Scoring of the Beighton Test is based on 0 – 9 points. The patient gets one point for each test that is positive. Although there is NO universal agreement on the scoring of the Beighton Scale, the following has been suggested:
High flexibility may imply congenital ligamentous laxity, i.e. Ehlers-Danlos, Marfans Syndrome. Ehlers-Danlos effects Type I, II, V collagen. These tissues are found in joints, skin, and blood vessels. Beyond the joint laxity, hyperelastic skin and fragile blood vessels are characteristic signs. The vascular fragility can be assessed via a Hess Test. The technique involves inflating a blood pressure cuff to a pressure between systolic and diastolic pressure and maintaining that pressure for five-minutes. If more than 10 petechiae are present with the removal of the blood pressure cuff, the test is considered positive, i.e. capillary fragility.
Syndromes which as Marfan’s can also present with joint hypermobility. However, other skeletal involvement may include pectus excavatum, an arm span-to-height ratio greater than 1.05, thoracolumbar scoliosis, spondylolisthesis, and a positive thumb sign (thumb and index finger overlap when encircling the opposite wrist). Additional cardiovascular signs may include dilatation of the pulmonary artery and/or dissection of the thoracic or abdominal aorta. Hernia, flat cornea, and myopia may also be present.

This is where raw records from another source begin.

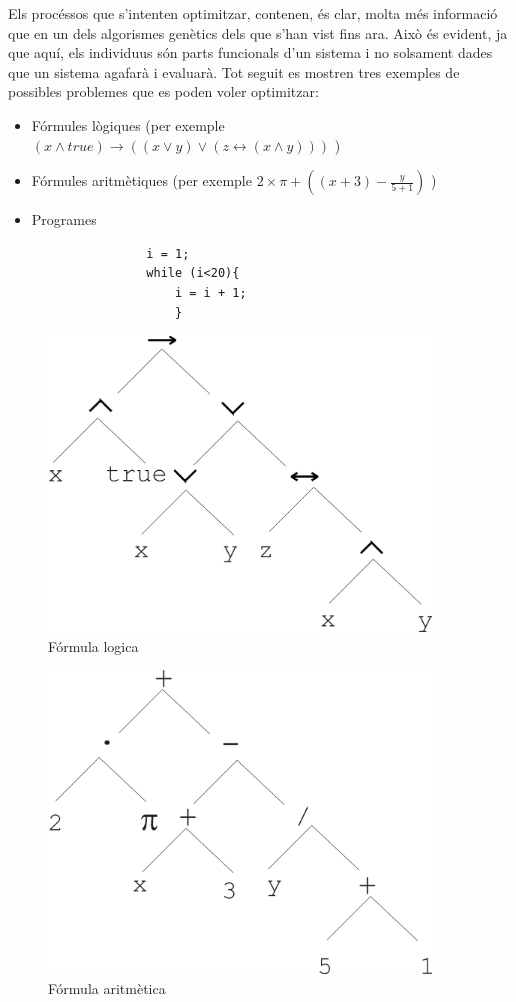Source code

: Els procéssos que s'intenten optimitzar, contenen, és clar, molta més informació
que en un dels algorismes genètics dels que s'han vist fins ara.  Això és
evident, ja que aquí, els individuus són parts funcionals d'un sistema i no
solsament dades que un sistema agafarà i evaluarà.  Tot seguit es mostren tres
exemples de possibles problemes que es poden voler optimitzar:

\begin{itemize}
	\item Fórmules lògiques (per exemple $ (x\land true) \rightarrow ((x \lor y)
	\lor (z \leftrightarrow ( x \land y)))$ )
	\item Fórmules aritmètiques (per exemple $2\times\pi+((x+3)-\frac{y}{5+1})$ )
	\item Programes 
		\begin{verbatim}
				i = 1;
				while (i<20){
					i = i + 1;
					}
		\end{verbatim}
\end{itemize}

\begin{figure} \centering \includegraphics[width=4in]{intro/6-2-2.jpg}
\caption{\label{fig:6-2-2}Fórmula logica}
\end{figure}

\begin{figure} \centering \includegraphics[width=4in]{intro/6-2-1.jpg}
\caption{\label{fig:6-2-1}Fórmula aritmètica}
\end{figure}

The take home message of assessing joint mobility is that unless an individual’s activity involves a symmetrical task consistent with bilateral hypermobility, one should perform a Beighton Test and consider the possibility of a systemic connective tissue disorder. This has a strong impact on the course of intervention. If an individual has a high Beighton score, rehabilitation should focus on joint stabilization, co-contraction, and eccentric control. This would mitigate the individual’s risk of orthopedic injury but one must be cognizant of the many systemic issues that could impact physical performance.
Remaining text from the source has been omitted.